Встреча с Асей на выставке, затем многочасовая беседа с нею где-то близ Лафонской площади, на квартире ее старых кузин, чопорных смолянок, с ужасом прислушивавшихся к нашим «разрушительным планам», еще более укрепили меня в моих принципиальных позициях. Правда, я не получил ответа на то, что волновало меня более всего, но избавить меня от груза моих «телеологических» томлений не мог бы в ту пору и весь синклит мирового авангарда с Аполлинером во главе: время для разрешения этих вопросов в тринадцатом году еще не настало.
Глава пятая
Первый вечер речетворцев
I
Литературный неудачник, я не знаю, как рождается слава. Постепенным ли намывом, как Анадиомена из пены морской?

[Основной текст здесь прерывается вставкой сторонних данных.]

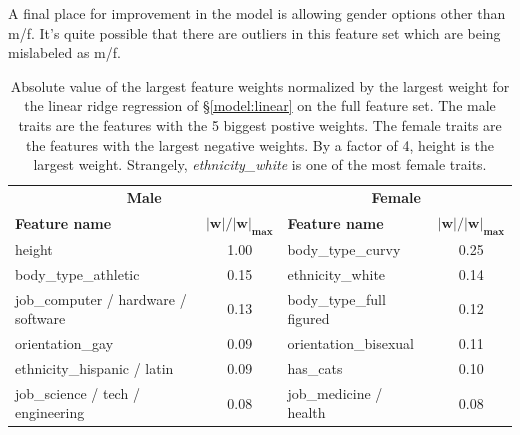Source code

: \documentclass{article} %
\begin{document}
A final place for improvement in the model is allowing gender options other than m/f.  It's quite possible that there are outliers in this feature set which are being mislabeled as m/f.

\begin{table}[]
	\centering
	\caption{Absolute value of the largest feature weights normalized by the largest weight for the linear ridge regression of \S\ref{model:linear} on the full feature set.  The male traits are the features with the 5 biggest postive weights.  The female traits are the features with the largest negative weights.  By a factor of 4, height is the largest weight.  Strangely, \textit{ethnicity\_white} is one of the most female traits.}
	\label{table:best_predictors}
	\begin{tabular}{lc|lc}
		\multicolumn{2}{c}{\textbf{Male}}                        & \multicolumn{2}{c}{\textbf{Female}}           \\
		\textbf{Feature name}               & $\mathbf{|w|/|w|_{max}}$ & \textbf{Feature name}    & $\mathbf{|w|/|w|_{max}}$ \\ \hline
		height                              & 1.00               & body\_type\_curvy        & 0.25               \\
		body\_type\_athletic                & 0.15               & ethnicity\_white         & 0.14               \\
		job\_computer / hardware / software & 0.13               & body\_type\_full figured & 0.12               \\
		orientation\_gay                    & 0.09               & orientation\_bisexual    & 0.11               \\
		ethnicity\_hispanic / latin         & 0.09               & has\_cats                & 0.10               \\
		job\_science / tech / engineering   & 0.08               & job\_medicine / health   & 0.08              
	\end{tabular}
\end{table}

\end{document}
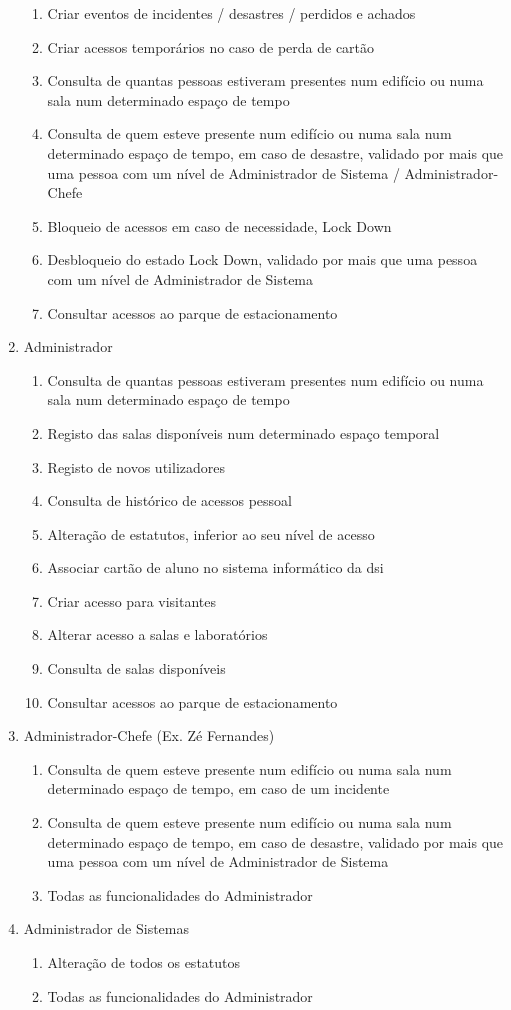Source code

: \documentclass[a4paper]{report}
\begin{document}
\begin{enumerate}
\begin{enumerate}
    \item Criar eventos de incidentes / desastres / perdidos e achados
    \item Criar acessos temporários no caso de perda de cartão
	\item Consulta de quantas pessoas estiveram presentes num edifício ou numa sala num determinado espaço de tempo
    \item Consulta de quem esteve presente num edifício ou numa sala num determinado espaço de tempo, em caso de desastre, validado por mais que uma pessoa com um nível de Administrador de Sistema / Administrador-Chefe
    \item Bloqueio de acessos em caso de necessidade, Lock Down
    \item Desbloqueio do estado Lock Down, validado por mais que uma pessoa com um nível de Administrador de Sistema
    \item Consultar acessos ao parque de estacionamento
	\end{enumerate}
\item Administrador
	\begin{enumerate}
    \item Consulta de quantas pessoas estiveram presentes num edifício ou numa sala num determinado espaço de tempo
    \item Registo das salas disponíveis num determinado espaço temporal
    \item Registo de novos utilizadores
	\item Consulta de histórico de acessos pessoal
    \item Alteração de estatutos, inferior ao seu nível de acesso
    \item Associar cartão de aluno no sistema informático da dsi
    \item Criar acesso para visitantes
    \item Alterar acesso a salas e laboratórios
    \item Consulta de salas disponíveis
    \item Consultar acessos ao parque de estacionamento
    \end{enumerate}
\item Administrador-Chefe (Ex. Zé Fernandes)
	\begin{enumerate}
	\item Consulta de quem esteve presente num edifício ou numa sala num determinado espaço de tempo, em caso de um incidente
    \item Consulta de quem esteve presente num edifício ou numa sala num determinado espaço de tempo, em caso de desastre, validado por mais que uma pessoa com um nível de Administrador de Sistema
    \item Todas as funcionalidades do Administrador
	\end{enumerate}
\item Administrador de Sistemas
	\begin{enumerate}
    \item Alteração de todos os estatutos
    \item Todas as funcionalidades do Administrador
    \end{enumerate}
\end{enumerate}
\end{document}
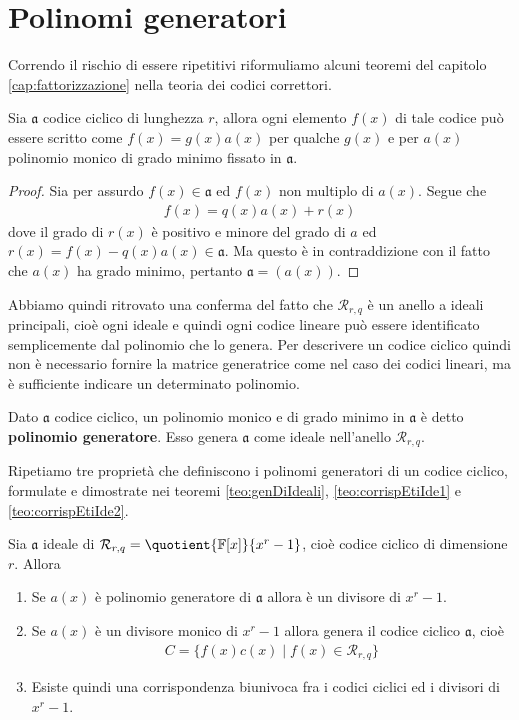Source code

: \section{Polinomi generatori}

Correndo il rischio di essere ripetitivi riformuliamo alcuni teoremi del capitolo \ref{cap:fattorizzazione} nella teoria dei codici correttori.
\begin{teorema}
   Sia $\mathfrak{a}$ codice ciclico di lunghezza $r$, allora ogni elemento $f(x)$ di tale codice può essere scritto come 
   $f(x) = g(x)a(x)$ per qualche $g(x)$ e per $a(x)$ polinomio monico di grado minimo fissato in $\mathfrak{a}$.
\end{teorema}
\begin{proof}
   Sia per assurdo $f(x) \in \mathfrak{a}$ ed $f(x)$ non multiplo di $a(x)$. Segue che 
   \begin{align*}
      f(x) = q(x)a(x) + r(x)
   \end{align*}
   dove il grado di $r(x)$ è positivo e minore del grado di $a$ ed $r(x) = f(x) - q(x)a(x) \in \mathfrak{a}$. Ma questo è in contraddizione con il fatto che $a(x)$ ha grado minimo, pertanto $\mathfrak{a} = (a(x))$.
\end{proof}
\noindent
  Abbiamo quindi ritrovato una conferma del fatto che $\mathcal{R}_{r, q}$ è un anello a ideali principali, cioè ogni ideale e quindi ogni codice lineare può essere identificato semplicemente dal polinomio che lo genera. Per descrivere un codice ciclico quindi non è necessario fornire la matrice generatrice come nel caso dei codici lineari, ma è sufficiente indicare un determinato polinomio.
\begin{definizione}
   Dato $\mathfrak{a}$ codice ciclico, un polinomio monico e di grado minimo in $\mathfrak{a}$ è detto {\bf polinomio generatore}. Esso genera $\mathfrak{a}$ come ideale nell'anello $\mathcal{R}_{r, q}$. 
\end{definizione}
\noindent
Ripetiamo tre proprietà che definiscono i polinomi generatori di un codice ciclico, formulate e dimostrate nei teoremi \ref{teo:genDiIdeali}, \ref{teo:corrispEtiIde1} e \ref{teo:corrispEtiIde2}. 
\begin{teorema}
   Sia $\mathfrak{a}$ ideale di $\mathcal{R}_{r, q} = \quotient{\mathbb{F} \lbrack x \rbrack  }{ x^{r}- 1}$, cioè codice ciclico di dimensione $r$.  Allora
   \begin{enumerate}
      \item Se $a(x)$ è polinomio generatore di $\mathfrak{a}$ allora è un divisore di $x^r - 1$.
      \item Se $a(x)$ è un divisore monico di $x^r-1$ allora genera il codice ciclico $\mathfrak{a}$, cioè
      \begin{align*}
         C = \lbrace f(x)c(x) \mid f(x) \in \mathcal{R}_{r, q}  \rbrace
      \end{align*}
      \item Esiste quindi una corrispondenza biunivoca fra i codici ciclici ed i divisori di $x^r - 1$.
   \end{enumerate}
\end{teorema}
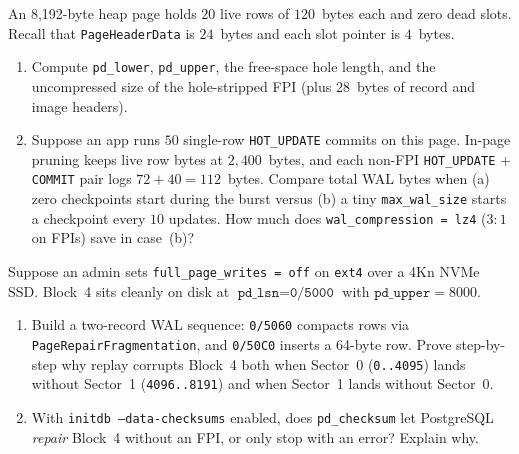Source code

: \begin{exercise}
\label{ch04:ex-fpi-amplification}
An 8,192-byte heap page holds $20$ live rows of $120$~bytes each and zero dead slots. Recall that \texttt{PageHeaderData} is $24$~bytes and each slot pointer is $4$~bytes.
\begin{enumerate}
  \item Compute \texttt{pd\_lower}, \texttt{pd\_upper}, the free-space hole length, and the uncompressed size of the hole-stripped FPI (plus $28$~bytes of record and image headers).
  \item Suppose an app runs $50$ single-row \texttt{HOT\_UPDATE} commits on this page. In-page pruning keeps live row bytes at $2{,}400$~bytes, and each non-FPI \texttt{HOT\_UPDATE} + \texttt{COMMIT} pair logs $72 + 40 = 112$~bytes. Compare total WAL bytes when (a) zero checkpoints start during the burst versus (b) a tiny \texttt{max\_wal\_size} starts a checkpoint every $10$ updates. How much does \texttt{wal\_compression = lz4} ($3\colon 1$ on FPIs) save in case~(b)?
\end{enumerate}
\end{exercise}

\begin{exercise}
\label{ch04:ex-prove-torn-failure}
Suppose an admin sets \texttt{full\_page\_writes = off} on \texttt{ext4} over a 4Kn NVMe SSD. Block~4 sits cleanly on disk at $\texttt{pd\_lsn} = \texttt{0/5000}$ with $\texttt{pd\_upper} = 8000$.
\begin{enumerate}
  \item Build a two-record WAL sequence: \texttt{0/5060} compacts rows via \texttt{PageRepairFragmentation}, and \texttt{0/50C0} inserts a 64-byte row. Prove step-by-step why replay corrupts Block~4 both when Sector~0 (\texttt{0..4095}) lands without Sector~1 (\texttt{4096..8191}) and when Sector~1 lands without Sector~0.
  \item With \texttt{initdb --data-checksums} enabled, does \texttt{pd\_checksum} let PostgreSQL \emph{repair} Block~4 without an FPI, or only stop with an error? Explain why.
\end{enumerate}
\end{exercise}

Или вулканическим извержением, как Афина из головы Зевса?
Бог ее ведает, как это происходит.
Я не видел ее возникновения даже вблизи.
Не избирал неудачничества как профессию, хотя оно, конечно, профессия и даже специальность.
В тринадцатом году я меньше всего предполагал, что некогда буду писать мемуары.
Не гнался за материалом.
Не интервьюировал моих товарищей, стараясь запомнить их мысли и изречения.
Не разъезжал с ними по городам бывшей Российской империи с задней мыслью использовать свои наблюдения для будущих воспоминаний.
Говоря проще, я не считал тогда непростительной роскошью отношение к себе если не как к средоточию системы, то как к неотъемлемой части ее основного ядра.
Жил, как жилось, как складывалась жизнь.
Тянул воинскую лямку в Новгородской губернии и упорно отклонял призывы бурлившего энергией Бурлюка ехать в Москву то на тот, то на другой диспут.